[EXERCISE MATERIAL]

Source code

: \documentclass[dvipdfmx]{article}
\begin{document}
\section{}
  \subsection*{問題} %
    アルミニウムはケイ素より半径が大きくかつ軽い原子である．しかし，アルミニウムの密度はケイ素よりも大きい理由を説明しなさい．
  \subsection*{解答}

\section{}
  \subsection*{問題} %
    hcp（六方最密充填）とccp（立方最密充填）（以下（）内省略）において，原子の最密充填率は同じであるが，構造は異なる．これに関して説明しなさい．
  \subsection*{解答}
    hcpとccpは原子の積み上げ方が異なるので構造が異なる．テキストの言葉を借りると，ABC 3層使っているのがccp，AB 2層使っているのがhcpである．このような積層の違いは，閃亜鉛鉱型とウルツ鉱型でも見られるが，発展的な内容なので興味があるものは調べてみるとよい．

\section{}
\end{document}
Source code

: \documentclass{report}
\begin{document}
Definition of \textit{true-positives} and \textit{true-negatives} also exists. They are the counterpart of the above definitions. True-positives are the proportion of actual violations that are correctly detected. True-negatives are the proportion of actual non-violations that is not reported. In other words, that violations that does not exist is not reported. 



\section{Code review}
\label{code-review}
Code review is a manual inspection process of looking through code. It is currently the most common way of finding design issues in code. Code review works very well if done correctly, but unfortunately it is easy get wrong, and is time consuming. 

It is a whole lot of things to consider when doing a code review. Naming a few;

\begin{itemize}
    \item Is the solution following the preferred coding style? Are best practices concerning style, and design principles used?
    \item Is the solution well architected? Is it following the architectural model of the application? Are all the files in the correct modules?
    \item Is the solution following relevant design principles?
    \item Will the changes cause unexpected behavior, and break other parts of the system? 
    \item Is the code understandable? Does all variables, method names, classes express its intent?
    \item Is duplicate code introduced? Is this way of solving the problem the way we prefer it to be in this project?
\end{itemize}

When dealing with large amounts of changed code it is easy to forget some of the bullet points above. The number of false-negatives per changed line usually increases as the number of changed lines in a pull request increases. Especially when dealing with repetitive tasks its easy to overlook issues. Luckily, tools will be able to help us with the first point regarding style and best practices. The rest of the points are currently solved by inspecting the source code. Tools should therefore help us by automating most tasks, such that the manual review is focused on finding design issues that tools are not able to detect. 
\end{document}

[/EXERCISE MATERIAL]

(EXERCISE INSTRUCTIONS): Above are the records; report each line in them that includes the word "other".

(WRITTEN SOLUTION):
Definition of \textit{true-positives} and \textit{true-negatives} also exists. They are the counterpart of the above definitions. True-positives are the proportion of actual violations that are correctly detected. True-negatives are the proportion of actual non-violations that is not reported. In other words, that violations that does not exist is not reported. 
    \item Will the changes cause unexpected behavior, and break other parts of the system? 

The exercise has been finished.